# Thermostat



## Masterchiefxx17 (Feb 27, 2010)

I have this new WiFi enabled Themrostat that requires the new C wire in my unit. However, I lack this C wire.

I decided to purchase a 24V Transformer and run my own C wire with thermostat wire. I did this and connected the red power lead to the C terminal, yet no power was sent to the unit.

The reason I left the return (white) wire from the thermostat is because it lacks a place to be in the thermostat's mainframe.

Any ideas on how to get this unit booted up?


----------



## SABL (Jul 4, 2008)

Gonna need a schematic on this one.......I'm old school and I set the thermostat and forget it. Nothing fancy and I have a look at personal comfort and adjust as needed. If I can't get out of my chair and make a simple 35' walk to adjust a thermostat I deserve to wallow in discomfort.......


----------



## Masterchiefxx17 (Feb 27, 2010)

A schematic of the thermostat layout or the heating system itself?


----------



## SABL (Jul 4, 2008)

Make and model of the thermostat should allow someone to pull up the specs and instructions for install.


----------



## Masterchiefxx17 (Feb 27, 2010)

Model number would have been helpful, wouldn't it? :facepalm:

It's a Honeywell RTH9580WF


----------



## joeten (Dec 4, 2008)

Is this it https://www.google.co.uk/search?q=h...w-can-i-add-a-c-wire-to-my-thermostat;945;699


----------



## Masterchiefxx17 (Feb 27, 2010)

Yes, but that's a little advanced.

I'm looking to use a external wall plug to run a 24V line for the thermostat. I did that, but no power showed up to the thermostat.


----------



## joeten (Dec 4, 2008)

It's the schematic, rather than than method. I was referring to.


----------



## SABL (Jul 4, 2008)

Have you checked the Honeywell site?? I haven't gone through the entire install procedure but it looks to be quite informative.

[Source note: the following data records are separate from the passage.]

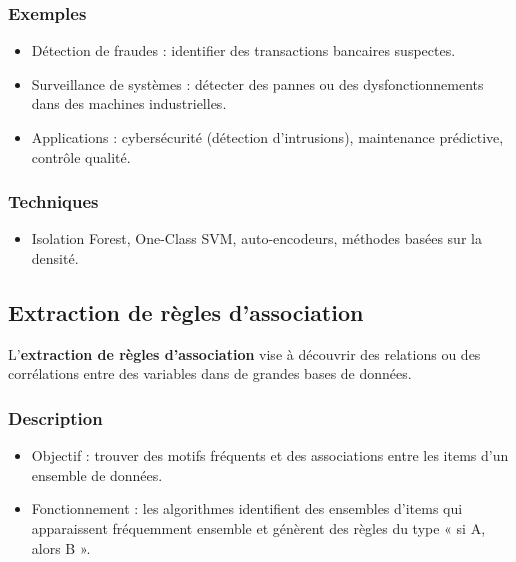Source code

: \documentclass[a4paper,12pt]{report}
\begin{document}
        \subsubsection*{Exemples}
        
        \begin{itemize}
            \item  Détection de fraudes : identifier des transactions bancaires suspectes.
            \item  Surveillance de systèmes : détecter des pannes ou des dysfonctionnements dans des machines industrielles.
            \item  Applications : cybersécurité (détection d’intrusions), maintenance prédictive, contrôle qualité.
        \end{itemize}
        
        \subsubsection*{Techniques}
        
        \begin{itemize}
            \item Isolation Forest, One-Class SVM, auto-encodeurs, méthodes basées sur la densité.
        \end{itemize}
        
        \subsection{Extraction de règles d’association}
        
        L’\textbf{extraction de règles d’association} vise à découvrir des relations ou des corrélations entre des variables dans de grandes bases de données.
        
        \subsubsection*{Description}
        
        \begin{itemize}
            \item  Objectif : trouver des motifs fréquents et des associations entre les items d’un ensemble de données.
            \item  Fonctionnement : les algorithmes identifient des ensembles d’items qui apparaissent fréquemment ensemble et génèrent des règles du type « si A, alors B ».
        \end{itemize}
        
\end{document}
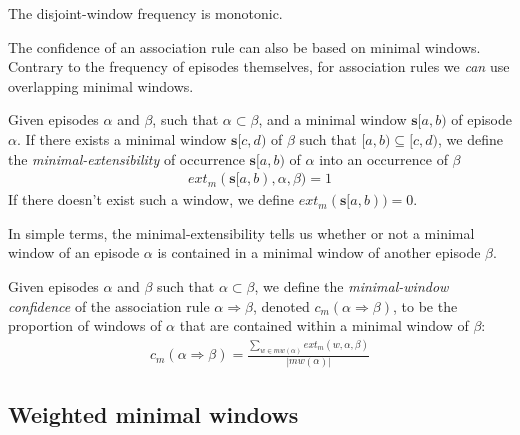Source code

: The disjoint-window frequency is monotonic.

The confidence of an association rule can also be based on minimal windows. Contrary to the frequency of episodes themselves, for association rules we \emph{can} use overlapping minimal windows.

\begin{definition}
Given episodes $ \alpha $ and $ \beta $, such that $ \alpha \subset \beta $, and a minimal window $ \boldsymbol{s}[a, b) $ of episode $ \alpha $. If there exists a minimal window $ \boldsymbol{s}[c, d) $ of $ \beta $ such that
$ [a, b) \subseteq [c, d) $, we define the \emph{minimal-extensibility} of occurrence $ \boldsymbol{s}[a, b) $ of $ \alpha $ into an occurrence of $ \beta $
\begin{align*}
ext_m(\boldsymbol{s}[a, b), \alpha, \beta) = 1
\end{align*}
If there doesn't exist such a window, we define $ ext_m(\boldsymbol{s}[a,b)) = 0 $.
\end{definition}

In simple terms, the minimal-extensibility tells us whether or not a minimal window of an episode $ \alpha $ is contained in a minimal window of another episode $ \beta $.

\begin{definition}
Given episodes $ \alpha $ and $ \beta $ such that $ \alpha \subset \beta $, we define the \emph{minimal-window confidence} of the association rule $ \alpha \Rightarrow \beta $, denoted $ c_m(\alpha \Rightarrow \beta) $, to be the proportion of windows of $ \alpha $ that are contained within a minimal window of $ \beta $:
\begin{align*}
c_m(\alpha \Rightarrow \beta) = \frac{\sum_{w \in mw(\alpha)} ext_m(w, \alpha, \beta)}{| mw(\alpha) |}
\end{align*}
\end{definition}

\subsection{Weighted minimal windows}

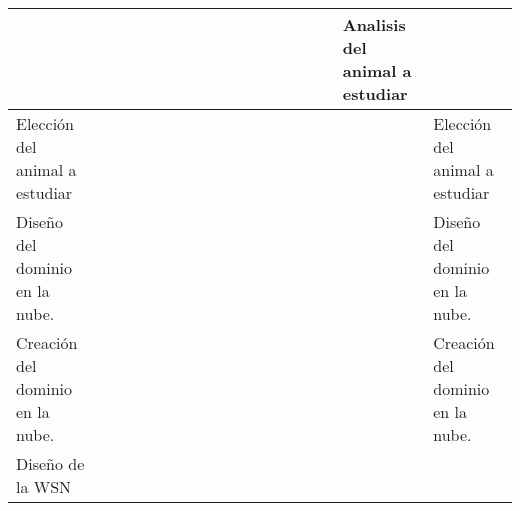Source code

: \begin{table}[H]
{\begin{tabular}{|l|llllllllllllllll|l|}
  \multicolumn{1}{l|}{} &
  \multicolumn{1}{l|}{} &
  \multicolumn{1}{l|}{} &
  \multicolumn{1}{l|}{} &
  \multicolumn{1}{l|}{} &
  \multicolumn{1}{l|}{\cellcolor[HTML]{F4B084}} &
  \multicolumn{1}{l|}{\cellcolor[HTML]{F4B084}} &
  \multicolumn{1}{l|}{\cellcolor[HTML]{F4B084}} &
  \multicolumn{1}{l|}{\cellcolor[HTML]{F4B084}} &
  \multicolumn{1}{l|}{} &
  \multicolumn{1}{l|}{} &
  \multicolumn{1}{l|}{} &
  \multicolumn{1}{l|}{} &
  \multicolumn{1}{l|}{} &
  \multicolumn{1}{l|}{} &
   &
  Analisis del animal a estudiar \\ \hline
Elección del animal a estudiar &
  \multicolumn{1}{l|}{} &
  \multicolumn{1}{l|}{} &
  \multicolumn{1}{l|}{} &
  \multicolumn{1}{l|}{} &
  \multicolumn{1}{l|}{} &
  \multicolumn{1}{l|}{} &
  \multicolumn{1}{l|}{} &
  \multicolumn{1}{l|}{} &
  \multicolumn{1}{l|}{\cellcolor[HTML]{F4B084}} &
  \multicolumn{1}{l|}{\cellcolor[HTML]{F4B084}} &
  \multicolumn{1}{l|}{} &
  \multicolumn{1}{l|}{} &
  \multicolumn{1}{l|}{} &
  \multicolumn{1}{l|}{} &
  \multicolumn{1}{l|}{} &
   &
  Elección del animal a estudiar \\ \hline
Diseño del dominio en la nube. &
  \multicolumn{1}{l|}{} &
  \multicolumn{1}{l|}{} &
  \multicolumn{1}{l|}{} &
  \multicolumn{1}{l|}{} &
  \multicolumn{1}{l|}{} &
  \multicolumn{1}{l|}{} &
  \multicolumn{1}{l|}{} &
  \multicolumn{1}{l|}{} &
  \multicolumn{1}{l|}{\cellcolor[HTML]{BDD7EE}} &
  \multicolumn{1}{l|}{\cellcolor[HTML]{BDD7EE}} &
  \multicolumn{1}{l|}{\cellcolor[HTML]{BDD7EE}} &
  \multicolumn{1}{l|}{\cellcolor[HTML]{BDD7EE}} &
  \multicolumn{1}{l|}{} &
  \multicolumn{1}{l|}{} &
  \multicolumn{1}{l|}{} &
   &
  Diseño del dominio en la nube. \\ \hline
Creación del dominio en la nube. &
  \multicolumn{1}{l|}{} &
  \multicolumn{1}{l|}{} &
  \multicolumn{1}{l|}{} &
  \multicolumn{1}{l|}{} &
  \multicolumn{1}{l|}{} &
  \multicolumn{1}{l|}{} &
  \multicolumn{1}{l|}{} &
  \multicolumn{1}{l|}{} &
  \multicolumn{1}{l|}{} &
  \multicolumn{1}{l|}{\cellcolor[HTML]{BDD7EE}} &
  \multicolumn{1}{l|}{\cellcolor[HTML]{BDD7EE}} &
  \multicolumn{1}{l|}{\cellcolor[HTML]{BDD7EE}} &
  \multicolumn{1}{l|}{\cellcolor[HTML]{BDD7EE}} &
  \multicolumn{1}{l|}{} &
  \multicolumn{1}{l|}{} &
   &
  Creación del dominio en la nube. \\ \hline
Diseño de la WSN &
  \multicolumn{1}{l|}{} &
  \multicolumn{1}{l|}{} &
  \multicolumn{1}{l|}{} &
  \multicolumn{1}{l|}{} &
  \multicolumn{1}{l|}{} &
  \multicolumn{1}{l|}{} &
  \multicolumn{1}{l|}{} &
  \multicolumn{1}{l|}{} &
  \multicolumn{1}{l|}{} &

\end{tabular}}
\end{table}
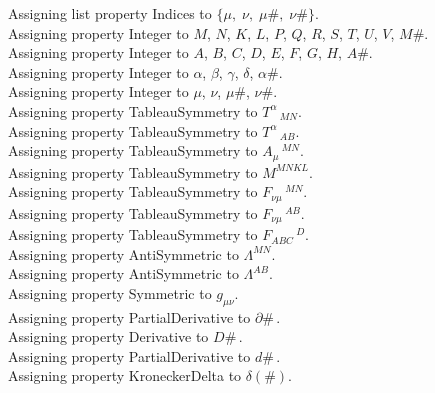 \documentclass[11pt]{article}
\begin{document}
Assigning list property Indices to $\{\mu,\; \nu,\; \mu\#,\; \nu\#\}$.
\\
Assigning property Integer to $M$, $N$, $K$, $L$, $P$, $Q$, $R$, $S$, $T$, $U$, $V$, $M\#$.
\\
Assigning property Integer to $A$, $B$, $C$, $D$, $E$, $F$, $G$, $H$, $A\#$.
\\
Assigning property Integer to $\alpha$, $\beta$, $\gamma$, $\delta$, $\alpha\#$.
\\
Assigning property Integer to $\mu$, $\nu$, $\mu\#$, $\nu\#$.
\\
Assigning property TableauSymmetry to ${T}^{\alpha}\,_{M N}$.
\\
Assigning property TableauSymmetry to ${T}^{\alpha}\,_{A B}$.
\\
Assigning property TableauSymmetry to ${A}_{\mu}\,^{M N}$.
\\
Assigning property TableauSymmetry to ${M}^{M N K L}$.
\\
Assigning property TableauSymmetry to ${F}_{\nu \mu}\,^{M N}$.
\\
Assigning property TableauSymmetry to ${F}_{\nu \mu}\,^{A B}$.
\\
Assigning property TableauSymmetry to ${F}_{A B C}\,^{D}$.
\\
Assigning property AntiSymmetric to ${\Lambda}^{M N}$.
\\
Assigning property AntiSymmetric to ${\Lambda}^{A B}$.
\\
Assigning property Symmetric to ${g}_{\mu \nu}$.
\\
Assigning property PartialDerivative to $\partial{\#}\, $.
\\
Assigning property Derivative to $D{\#}\, $.
\\
Assigning property PartialDerivative to $d{\#}\, $.
\\
Assigning property KroneckerDelta to $\delta(\#)$.
\end{document}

Honeywell | Wi-Fi Smart Thermostat


----------



## Vegassparky (Nov 24, 2013)

If you posted a model number, that would help. Pics are always good too.

Typically you would have a R(24VAC), and C(common) terminal to power the thermostat. The 24V xfmr must be connected to both to complete its circuit. You may have an Rc terminal which would be jumpered to R. This is for source voltage isolation if heating and cooling equipment have separate control power sources. Leave that in place if it exists. The 24VAC power supply wire from the HVAC equipment should be disconnected at the equipment.


----------